The thieves, loafers, and women gathered around the fire in a half circle, and Purty Bill heaped logs very liberally, while Slap-Up Peter chanted in a hoarse voice the song, an extract of which I give below, as near as I remember it with my recollections of the scene, the choking smoke, the blazing fire, and the band of outcasts and outlaws in the den in Whitechapel:

'Twas down in Whitechapel that once I used to dwell,
And of all the coves that knocked about, I was the greatest swell,
My highlows were the cheese, with breeches to the knees,
Oh, my toggery was quite correct—my coat was Irish frieze,
My togs from Bond street came, it's a nobby slap-up street,
In a fashionable locality—the swells the girls there meet;
Nicol's my man for shirts, with his I cut a shine,
His shop's in far famed Regent street, he's a pal-o'-mine.
Rum too-rul-um, Happy-go-Bill,
Inyuns and greens who'll buy,
Rum too-rul-um, Happy-go-Bill,
Inyuns and greens who'll buy.

"That's a fine melojous voice of yours," said Purty Bill to the singer.

"He's used to it," said one of the women.

Here's Spuds at Thrums a pound, they're prime 'uns as I've found,
Oh, I've Reds and Dukes and Flukes and Blues, I sells in going my round.
My greens are superfine, full blown and hearty are mine,
Oh, come make a deal with me, my dear; don't wait, you'll find 'em prime.
My inyuns now are new, you'll find what I says is true,
In fact, the Queen, since these she's seen has cartloads just a few;
My carrots are long and red, you'll find they're well bred,
My vegetables are the cheese, bunch for you—penny-a-head.
Rum too-rul-um, &c.

"Now give us the last werse with all the 'armony," said Teddy the Kinchin, in a piping voice.

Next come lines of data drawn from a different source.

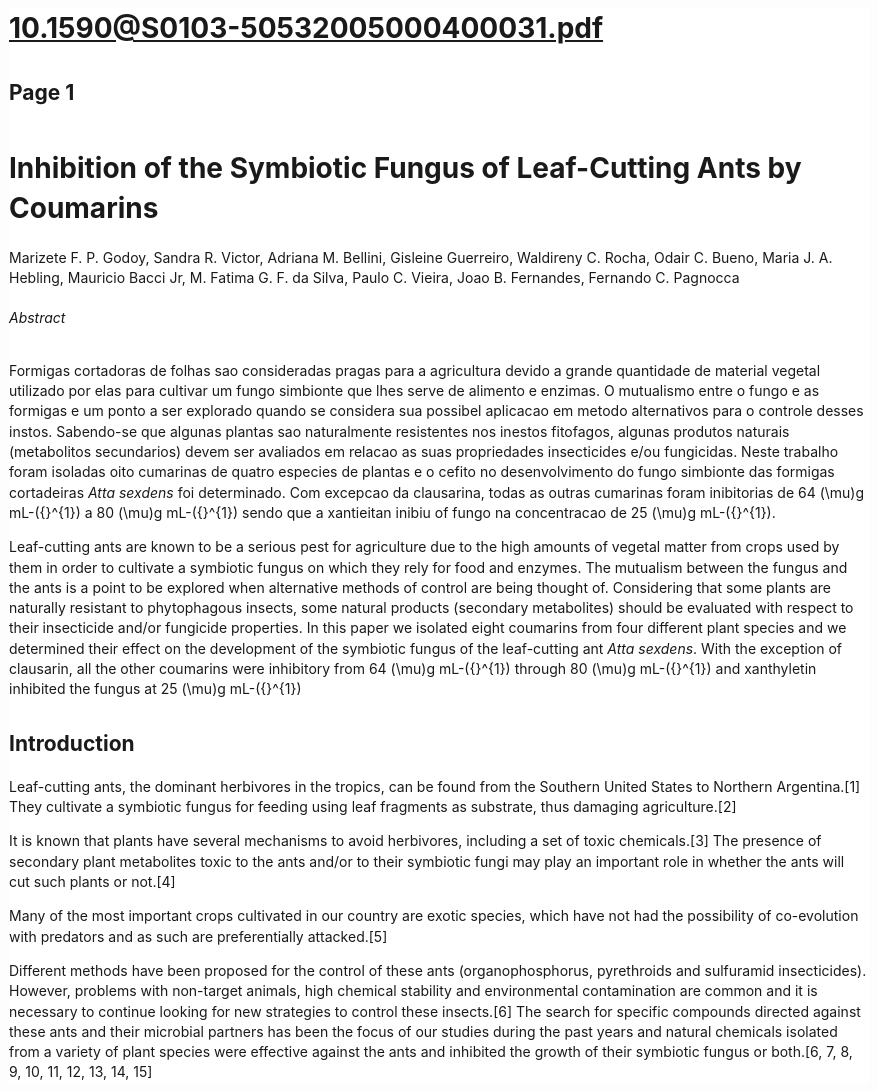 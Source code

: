 # 10.1590@S0103-50532005000400031.pdf

## Page 1



# Inhibition of the Symbiotic Fungus of Leaf-Cutting Ants by Coumarins

Marizete F. P. Godoy, Sandra R. Victor, Adriana M. Bellini, Gisleine Guerreiro, Waldireny C. Rocha, Odair C. Bueno, Maria J. A. Hebling, Mauricio Bacci Jr, M. Fatima G. F. da Silva, Paulo C. Vieira, Joao B. Fernandes, Fernando C. Pagnocca

###### Abstract

Formigas cortadoras de folhas sao consideradas pragas para a agricultura devido a grande quantidade de material vegetal utilizado por elas para cultivar um fungo simbionte que lhes serve de alimento e enzimas. O mutualismo entre o fungo e as formigas e um ponto a ser explorado quando se considera sua possibel aplicacao em metodo alternativos para o controle desses instos. Sabendo-se que algunas plantas sao naturalmente resistentes nos inestos fitofagos, algunas produtos naturais (metabolitos secundarios) devem ser avaliados em relacao as suas propriedades insecticides e/ou fungicidas. Neste trabalho foram isoladas oito cumarinas de quatro especies de plantas e o cefito no desenvolvimento do fungo simbionte das formigas cortadeiras _Atta sexdens_ foi determinado. Com excepcao da clausarina, todas as outras cumarinas foram inibitorias de 64 \(\mu\)g mL-\({}^{1}\) a 80 \(\mu\)g mL-\({}^{1}\) sendo que a xantieitan inibiu of fungo na concentracao de 25 \(\mu\)g mL-\({}^{1}\).

Leaf-cutting ants are known to be a serious pest for agriculture due to the high amounts of vegetal matter from crops used by them in order to cultivate a symbiotic fungus on which they rely for food and enzymes. The mutualism between the fungus and the ants is a point to be explored when alternative methods of control are being thought of. Considering that some plants are naturally resistant to phytophagous insects, some natural products (secondary metabolites) should be evaluated with respect to their insecticide and/or fungicide properties. In this paper we isolated eight coumarins from four different plant species and we determined their effect on the development of the symbiotic fungus of the leaf-cutting ant _Atta sexdens_. With the exception of clausarin, all the other coumarins were inhibitory from 64 \(\mu\)g mL-\({}^{1}\) through 80 \(\mu\)g mL-\({}^{1}\) and xanthyletin inhibited the fungus at 25 \(\mu\)g mL-\({}^{1}\)

## Introduction

Leaf-cutting ants, the dominant herbivores in the tropics, can be found from the Southern United States to Northern Argentina.[1] They cultivate a symbiotic fungus for feeding using leaf fragments as substrate, thus damaging agriculture.[2]

It is known that plants have several mechanisms to avoid herbivores, including a set of toxic chemicals.[3] The presence of secondary plant metabolites toxic to the ants and/or to their symbiotic fungi may play an important role in whether the ants will cut such plants or not.[4]

Many of the most important crops cultivated in our country are exotic species, which have not had the possibility of co-evolution with predators and as such are preferentially attacked.[5]

Different methods have been proposed for the control of these ants (organophosphorus, pyrethroids and sulfuramid insecticides). However, problems with non-target animals, high chemical stability and environmental contamination are common and it is necessary to continue looking for new strategies to control these insects.[6] The search for specific compounds directed against these ants and their microbial partners has been the focus of our studies during the past years and natural chemicals isolated from a variety of plant species were effective against the ants and inhibited the growth of their symbiotic fungus or both.[6, 7, 8, 9, 10, 11, 12, 13, 14, 15]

"I vill, vith moosh plesh-yar, as the Frenchman said," returned Slap-Up Peter.

Jerry, my moke's a bird, of him perhaps you've heard,
He knows his way about, he does, to match him's quite absurd;
Just see him cock his eye when grub time's getting nigh,
He likes his feed, he does indeed, he lives on cabbage-pie.
Now any girl that's kind, and a husband wants to find,
I'm ready made and so's my trade, that's if I'm to her mind;
So down to Whitechapel we'll trudge again to dwell,
And of all the coves that knock about I'll be the greatest swell.
Rum too-rul-um, &c.

"That's wot I call a topper of a song. It's so werry sentimental that it makes a gal peep. The lines are werry touchin'," said a young gal of sixteen or seventeen years of age, who was not badly dressed nor bad-looking, and who went by the name of "Bilking Bet." She was a favorite, and several of them called upon her to sing. She had just the same mock modesty, this young woman with the brassy face, as if she had been a fashionable lady at the West End, with a jointure and a coach and six.

"Wot's that young gal's name, Bill," said the detective to the boss of the thieves.